Use the three visual metaphors above to help you plan formative assessments. Below are questions you can ask yourself and your assessment to improve its use and purpose in your curriculum:

  • Stairs: What do students know, and how do I get them to where I want them to be? How do I break those skills into individual steps so the students aren’t overwhelmed by the whole staircase?
  • Spiral: How do I reinforce what students know while building them to their best potential? What skills do I need to strengthen, and how do I elevate them each time I reinforce them?
  • Scaffold: What can I be doing to guide the students to success? What structures do I need to put in place to maximize student learning? What supports are required to help differentiate student learning and address diverse learners in my classroom?
Scaffolding strategies to integrate into your classroom today

If you are like me and it is already a few weeks into the semester, you are likely not looking to overhaul your assessment structure or plan for your course. However, we can all think about how to add and build scaffolding into the curriculum, which isn’t as difficult as one may think. Here are a few strategies you can add to your classes today:

  • Thinking Aloud: Some even call this show-and-tell. Here is your quick glimpse at what students know at the moment. I also like to use this as a modeling strategy where I speak openly about approaching a question, text, or task. I show and tell. I then encourage students to do the same. It is essential to note how students respond because this is where you learn what additional labor will be needed for the whole group or if you will need to differentiate to improve individual student success.
    • Models for assignment outcomes
    • Fish-bowl discussions
    • Hands up for the level of understanding (1-5 fingers equal current level of processing)
  • Activate Prior Knowledge: This strategy relies on helping students to make explicit connections to what you’ve discussed previously.
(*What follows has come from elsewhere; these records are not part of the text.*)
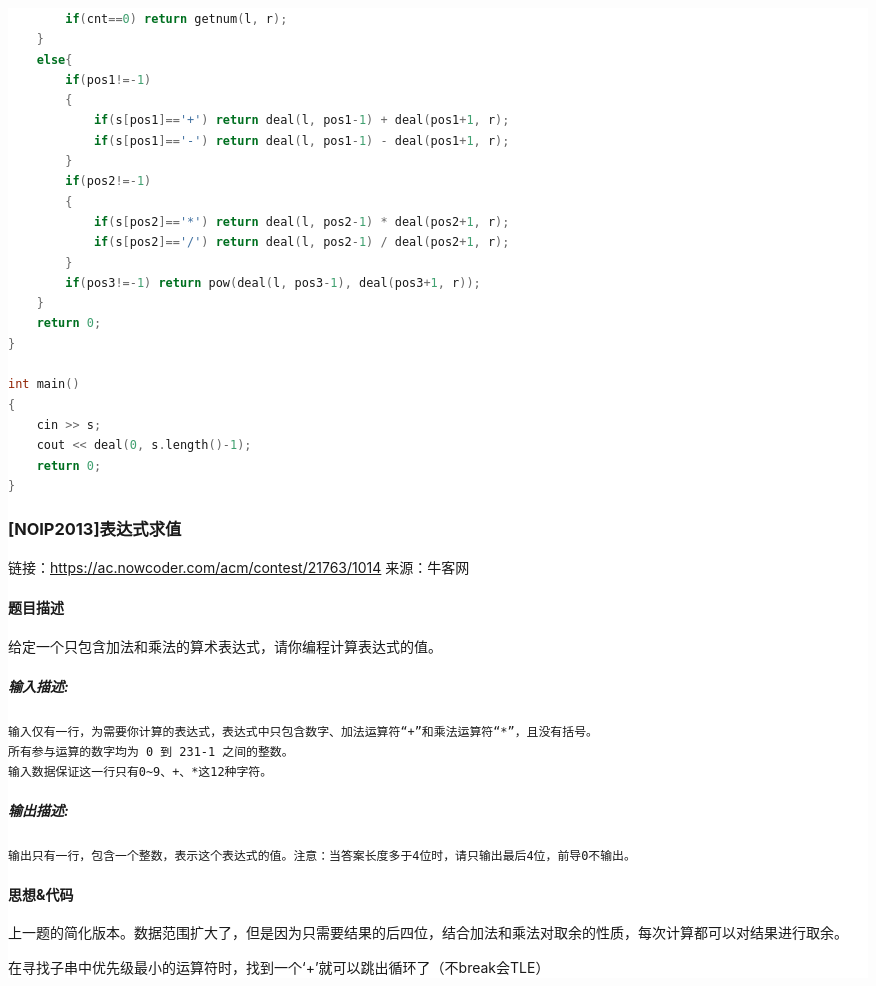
 ```c++
        if(cnt==0) return getnum(l, r);
    }
    else{
    	if(pos1!=-1)
        {
            if(s[pos1]=='+') return deal(l, pos1-1) + deal(pos1+1, r);
            if(s[pos1]=='-') return deal(l, pos1-1) - deal(pos1+1, r);
        }
        if(pos2!=-1)
        {
            if(s[pos2]=='*') return deal(l, pos2-1) * deal(pos2+1, r);
            if(s[pos2]=='/') return deal(l, pos2-1) / deal(pos2+1, r);
        }
        if(pos3!=-1) return pow(deal(l, pos3-1), deal(pos3+1, r));
    }
    return 0;
}

int main()
{
    cin >> s;
    cout << deal(0, s.length()-1);
    return 0;
}
```

### [NOIP2013\]表达式求值

链接：https://ac.nowcoder.com/acm/contest/21763/1014
来源：牛客网

#### 题目描述

  给定一个只包含加法和乘法的算术表达式，请你编程计算表达式的值。  

##### 输入描述:

```
输入仅有一行，为需要你计算的表达式，表达式中只包含数字、加法运算符“+”和乘法运算符“*”，且没有括号。
所有参与运算的数字均为 0 到 231-1 之间的整数。
输入数据保证这一行只有0~9、+、*这12种字符。
```

##### 输出描述:

```
输出只有一行，包含一个整数，表示这个表达式的值。注意：当答案长度多于4位时，请只输出最后4位，前导0不输出。
```

#### 思想&代码

上一题的简化版本。数据范围扩大了，但是因为只需要结果的后四位，结合加法和乘法对取余的性质，每次计算都可以对结果进行取余。

在寻找子串中优先级最小的运算符时，找到一个‘+’就可以跳出循环了（不break会TLE）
Try and use a combination of you as the instructor making those connections and then asking students to do similarly with a different concept or question.
    • KWL charts
    • Image brainstorms
    • Anticipatory guides
    • Graphic organizers
  • Guiding Vocabulary Acquisition: A lot of the language we use in class could be considered foreign to new learning. It is undoubtedly full of hidden curricula (especially for our international and first-generation college students). Our textbooks and articles are also full of terms that make it difficult for students to know what they are reading, which will impede their ability to move up the staircase from actual to potential. Provide definitions of key and important terms ahead of reading, or even directly lecture about those terms ahead of students attempting to do so on their own. I like to have students have a list of the terms, look up the terms in the dictionary, and then find the word in the text and look at the definition in context. I then have them write the definition of the term in the margins near where the word appears. This helps students see how use depends on educational, social, and cultural factors. But it also encourages them to actively read.
    • Word lists
    • Frayer model: Word maps and four-corner graphic organizers
    • Linear arrays

Reframing our thinking and shifting our vocabulary both in our design and teaching. It is one thing to ask ourselves to change how we design our curriculum, but it is another to move our thinking to be more transparent in our spaces with students.